(Stored data entries)
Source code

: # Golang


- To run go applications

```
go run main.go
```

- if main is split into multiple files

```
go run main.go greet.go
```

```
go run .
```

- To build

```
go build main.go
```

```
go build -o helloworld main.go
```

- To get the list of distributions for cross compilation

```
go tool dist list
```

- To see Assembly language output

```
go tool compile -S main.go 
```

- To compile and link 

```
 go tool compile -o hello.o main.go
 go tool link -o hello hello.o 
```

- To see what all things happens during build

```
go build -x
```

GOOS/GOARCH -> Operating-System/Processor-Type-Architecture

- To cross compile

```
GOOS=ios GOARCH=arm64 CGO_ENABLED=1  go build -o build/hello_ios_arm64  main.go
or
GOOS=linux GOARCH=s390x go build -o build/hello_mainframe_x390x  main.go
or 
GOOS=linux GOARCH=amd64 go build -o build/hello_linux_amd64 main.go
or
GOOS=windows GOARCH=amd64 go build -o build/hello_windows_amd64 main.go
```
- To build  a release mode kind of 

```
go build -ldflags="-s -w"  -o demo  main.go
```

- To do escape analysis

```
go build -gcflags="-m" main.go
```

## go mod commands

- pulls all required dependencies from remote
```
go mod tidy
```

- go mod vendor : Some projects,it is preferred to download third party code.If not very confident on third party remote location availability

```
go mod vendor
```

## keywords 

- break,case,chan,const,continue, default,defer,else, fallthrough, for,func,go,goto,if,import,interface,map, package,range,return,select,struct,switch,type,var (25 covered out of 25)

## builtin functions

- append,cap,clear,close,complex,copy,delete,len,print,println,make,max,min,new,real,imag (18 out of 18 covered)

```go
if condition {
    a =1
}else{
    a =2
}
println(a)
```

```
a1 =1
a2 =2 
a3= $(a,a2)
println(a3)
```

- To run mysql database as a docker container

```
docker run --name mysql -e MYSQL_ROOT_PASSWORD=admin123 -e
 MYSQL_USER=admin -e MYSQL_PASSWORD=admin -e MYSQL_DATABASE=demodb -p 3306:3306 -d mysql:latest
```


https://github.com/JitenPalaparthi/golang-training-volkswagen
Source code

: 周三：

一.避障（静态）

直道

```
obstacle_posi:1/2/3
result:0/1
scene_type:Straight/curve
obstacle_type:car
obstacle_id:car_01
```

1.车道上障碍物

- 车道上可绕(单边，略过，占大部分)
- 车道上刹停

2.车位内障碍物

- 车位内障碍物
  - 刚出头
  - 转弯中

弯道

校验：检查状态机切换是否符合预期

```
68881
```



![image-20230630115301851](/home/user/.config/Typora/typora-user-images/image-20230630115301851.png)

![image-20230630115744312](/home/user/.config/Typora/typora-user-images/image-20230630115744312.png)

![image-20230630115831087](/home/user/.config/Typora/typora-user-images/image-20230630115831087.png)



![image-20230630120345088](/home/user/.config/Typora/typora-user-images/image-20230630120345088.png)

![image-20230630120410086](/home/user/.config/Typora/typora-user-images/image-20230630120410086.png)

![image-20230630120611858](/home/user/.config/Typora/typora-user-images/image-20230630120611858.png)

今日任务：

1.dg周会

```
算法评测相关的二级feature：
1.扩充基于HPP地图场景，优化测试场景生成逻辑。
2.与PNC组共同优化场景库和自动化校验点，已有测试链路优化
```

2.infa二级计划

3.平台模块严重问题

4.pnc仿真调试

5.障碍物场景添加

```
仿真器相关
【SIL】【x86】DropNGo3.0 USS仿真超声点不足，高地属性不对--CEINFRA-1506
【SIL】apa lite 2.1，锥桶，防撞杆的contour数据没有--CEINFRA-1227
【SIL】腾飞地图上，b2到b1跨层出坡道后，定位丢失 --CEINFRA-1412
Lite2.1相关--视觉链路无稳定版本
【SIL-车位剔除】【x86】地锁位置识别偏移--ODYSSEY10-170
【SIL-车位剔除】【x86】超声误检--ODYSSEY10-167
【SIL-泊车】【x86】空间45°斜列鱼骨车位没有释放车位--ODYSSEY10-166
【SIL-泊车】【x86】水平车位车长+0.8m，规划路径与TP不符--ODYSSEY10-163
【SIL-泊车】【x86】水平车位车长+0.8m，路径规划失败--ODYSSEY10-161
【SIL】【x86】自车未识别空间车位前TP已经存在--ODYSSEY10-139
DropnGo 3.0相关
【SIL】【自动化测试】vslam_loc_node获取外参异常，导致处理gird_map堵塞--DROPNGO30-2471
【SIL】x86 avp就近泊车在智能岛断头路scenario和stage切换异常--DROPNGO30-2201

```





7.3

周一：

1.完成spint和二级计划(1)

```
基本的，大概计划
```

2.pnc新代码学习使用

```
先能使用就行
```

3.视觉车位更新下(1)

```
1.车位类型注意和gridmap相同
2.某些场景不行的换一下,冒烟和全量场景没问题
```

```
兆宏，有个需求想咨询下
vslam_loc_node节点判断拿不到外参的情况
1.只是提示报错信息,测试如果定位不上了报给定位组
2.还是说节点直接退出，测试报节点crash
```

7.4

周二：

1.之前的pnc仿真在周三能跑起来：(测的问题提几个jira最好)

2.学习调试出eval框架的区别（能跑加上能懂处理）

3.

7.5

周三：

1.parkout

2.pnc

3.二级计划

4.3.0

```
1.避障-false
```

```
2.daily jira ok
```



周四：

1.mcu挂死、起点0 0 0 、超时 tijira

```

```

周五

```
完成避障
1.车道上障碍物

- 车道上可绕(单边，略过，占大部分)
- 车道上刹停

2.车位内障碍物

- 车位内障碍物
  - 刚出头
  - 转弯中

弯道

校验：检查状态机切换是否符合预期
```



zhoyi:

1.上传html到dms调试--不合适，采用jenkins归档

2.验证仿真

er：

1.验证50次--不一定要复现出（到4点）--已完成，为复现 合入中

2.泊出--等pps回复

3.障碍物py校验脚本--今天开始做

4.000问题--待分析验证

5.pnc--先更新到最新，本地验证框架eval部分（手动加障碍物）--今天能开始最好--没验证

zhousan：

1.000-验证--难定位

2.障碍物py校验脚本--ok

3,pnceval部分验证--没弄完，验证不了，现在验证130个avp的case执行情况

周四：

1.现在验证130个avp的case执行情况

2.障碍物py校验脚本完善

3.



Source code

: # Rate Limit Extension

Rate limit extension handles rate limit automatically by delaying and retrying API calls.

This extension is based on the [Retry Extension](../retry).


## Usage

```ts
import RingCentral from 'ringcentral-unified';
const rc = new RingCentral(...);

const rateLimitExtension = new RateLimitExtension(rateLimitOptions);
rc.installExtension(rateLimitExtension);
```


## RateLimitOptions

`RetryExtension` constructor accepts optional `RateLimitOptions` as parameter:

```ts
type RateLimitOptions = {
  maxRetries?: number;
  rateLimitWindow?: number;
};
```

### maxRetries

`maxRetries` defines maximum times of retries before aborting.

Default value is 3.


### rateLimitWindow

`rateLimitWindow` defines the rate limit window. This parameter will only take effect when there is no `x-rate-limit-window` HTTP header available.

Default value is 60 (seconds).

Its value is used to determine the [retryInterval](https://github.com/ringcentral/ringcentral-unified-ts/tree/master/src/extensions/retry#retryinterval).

* [Work to complete] Each line above must be retyped exactly.

* [Answer below]
Source code

: # Golang


- To run go applications

```
go run main.go
```

- if main is split into multiple files

```
go run main.go greet.go
```

```
go run .
```

- To build

```
go build main.go
```

```
go build -o helloworld main.go
```

- To get the list of distributions for cross compilation

```
go tool dist list
```

- To see Assembly language output

```
go tool compile -S main.go 
```

- To compile and link 

```
 go tool compile -o hello.o main.go
 go tool link -o hello hello.o 
```

- To see what all things happens during build

```
go build -x
```

GOOS/GOARCH -> Operating-System/Processor-Type-Architecture

- To cross compile

```
GOOS=ios GOARCH=arm64 CGO_ENABLED=1  go build -o build/hello_ios_arm64  main.go
or
GOOS=linux GOARCH=s390x go build -o build/hello_mainframe_x390x  main.go
or 
GOOS=linux GOARCH=amd64 go build -o build/hello_linux_amd64 main.go
or
GOOS=windows GOARCH=amd64 go build -o build/hello_windows_amd64 main.go
```
- To build  a release mode kind of 

```
go build -ldflags="-s -w"  -o demo  main.go
```

- To do escape analysis

```
go build -gcflags="-m" main.go
```

## go mod commands

- pulls all required dependencies from remote
```
go mod tidy
```

- go mod vendor : Some projects,it is preferred to download third party code.If not very confident on third party remote location availability

```
go mod vendor
```

## keywords 

- break,case,chan,const,continue, default,defer,else, fallthrough, for,func,go,goto,if,import,interface,map, package,range,return,select,struct,switch,type,var (25 covered out of 25)

## builtin functions

- append,cap,clear,close,complex,copy,delete,len,print,println,make,max,min,new,real,imag (18 out of 18 covered)

```go
if condition {
    a =1
}else{
    a =2
}
println(a)
```

```
a1 =1
a2 =2 
a3= $(a,a2)
println(a3)
```

- To run mysql database as a docker container

```
docker run --name mysql -e MYSQL_ROOT_PASSWORD=admin123 -e
 MYSQL_USER=admin -e MYSQL_PASSWORD=admin -e MYSQL_DATABASE=demodb -p 3306:3306 -d mysql:latest
```


https://github.com/JitenPalaparthi/golang-training-volkswagen
Source code

: 周三：

一.避障（静态）

直道

```
obstacle_posi:1/2/3
result:0/1
scene_type:Straight/curve
obstacle_type:car
obstacle_id:car_01
```

1.车道上障碍物

- 车道上可绕(单边，略过，占大部分)
- 车道上刹停

2.车位内障碍物

- 车位内障碍物
  - 刚出头
  - 转弯中

弯道

校验：检查状态机切换是否符合预期

```
68881
```



![image-20230630115301851](/home/user/.config/Typora/typora-user-images/image-20230630115301851.png)

![image-20230630115744312](/home/user/.config/Typora/typora-user-images/image-20230630115744312.png)

![image-20230630115831087](/home/user/.config/Typora/typora-user-images/image-20230630115831087.png)



![image-20230630120345088](/home/user/.config/Typora/typora-user-images/image-20230630120345088.png)

![image-20230630120410086](/home/user/.config/Typora/typora-user-images/image-20230630120410086.png)

![image-20230630120611858](/home/user/.config/Typora/typora-user-images/image-20230630120611858.png)

今日任务：

1.dg周会

```
算法评测相关的二级feature：
1.扩充基于HPP地图场景，优化测试场景生成逻辑。
2.与PNC组共同优化场景库和自动化校验点，已有测试链路优化
```

2.infa二级计划

3.平台模块严重问题

4.pnc仿真调试

5.障碍物场景添加

```
仿真器相关
【SIL】【x86】DropNGo3.0 USS仿真超声点不足，高地属性不对--CEINFRA-1506
【SIL】apa lite 2.1，锥桶，防撞杆的contour数据没有--CEINFRA-1227
【SIL】腾飞地图上，b2到b1跨层出坡道后，定位丢失 --CEINFRA-1412
Lite2.1相关--视觉链路无稳定版本
【SIL-车位剔除】【x86】地锁位置识别偏移--ODYSSEY10-170
【SIL-车位剔除】【x86】超声误检--ODYSSEY10-167
【SIL-泊车】【x86】空间45°斜列鱼骨车位没有释放车位--ODYSSEY10-166
【SIL-泊车】【x86】水平车位车长+0.8m，规划路径与TP不符--ODYSSEY10-163
【SIL-泊车】【x86】水平车位车长+0.8m，路径规划失败--ODYSSEY10-161
【SIL】【x86】自车未识别空间车位前TP已经存在--ODYSSEY10-139
DropnGo 3.0相关
【SIL】【自动化测试】vslam_loc_node获取外参异常，导致处理gird_map堵塞--DROPNGO30-2471
【SIL】x86 avp就近泊车在智能岛断头路scenario和stage切换异常--DROPNGO30-2201

```





7.3

周一：

1.完成spint和二级计划(1)

```
基本的，大概计划
```

2.pnc新代码学习使用

```
先能使用就行
```

3.视觉车位更新下(1)

```
1.车位类型注意和gridmap相同
2.某些场景不行的换一下,冒烟和全量场景没问题
```

```
兆宏，有个需求想咨询下
vslam_loc_node节点判断拿不到外参的情况
1.只是提示报错信息,测试如果定位不上了报给定位组
2.还是说节点直接退出，测试报节点crash
```

7.4

周二：

1.之前的pnc仿真在周三能跑起来：(测的问题提几个jira最好)

2.学习调试出eval框架的区别（能跑加上能懂处理）

3.

7.5

周三：

1.parkout

2.pnc

3.二级计划

4.3.0

```
1.避障-false
```

```
2.daily jira ok
```



周四：

1.mcu挂死、起点0 0 0 、超时 tijira

```

```

周五

```
完成避障
1.车道上障碍物

- 车道上可绕(单边，略过，占大部分)
- 车道上刹停

2.车位内障碍物

- 车位内障碍物
  - 刚出头
  - 转弯中

弯道

校验：检查状态机切换是否符合预期
```



zhoyi:

1.上传html到dms调试--不合适，采用jenkins归档

2.验证仿真

er：

1.验证50次--不一定要复现出（到4点）--已完成，为复现 合入中

2.泊出--等pps回复

3.障碍物py校验脚本--今天开始做

4.000问题--待分析验证

5.pnc--先更新到最新，本地验证框架eval部分（手动加障碍物）--今天能开始最好--没验证

zhousan：

1.000-验证--难定位

2.障碍物py校验脚本--ok

3,pnceval部分验证--没弄完，验证不了，现在验证130个avp的case执行情况

周四：

1.现在验证130个avp的case执行情况

2.障碍物py校验脚本完善

3.



Source code

: # Rate Limit Extension

Rate limit extension handles rate limit automatically by delaying and retrying API calls.

This extension is based on the [Retry Extension](../retry).


## Usage

```ts
import RingCentral from 'ringcentral-unified';
const rc = new RingCentral(...);

const rateLimitExtension = new RateLimitExtension(rateLimitOptions);
rc.installExtension(rateLimitExtension);
```


## RateLimitOptions

`RetryExtension` constructor accepts optional `RateLimitOptions` as parameter:

```ts
type RateLimitOptions = {
  maxRetries?: number;
  rateLimitWindow?: number;
};
```

### maxRetries

`maxRetries` defines maximum times of retries before aborting.

Default value is 3.


### rateLimitWindow

`rateLimitWindow` defines the rate limit window. This parameter will only take effect when there is no `x-rate-limit-window` HTTP header available.

Default value is 60 (seconds).

Its value is used to determine the [retryInterval](https://github.com/ringcentral/ringcentral-unified-ts/tree/master/src/extensions/retry#retryinterval).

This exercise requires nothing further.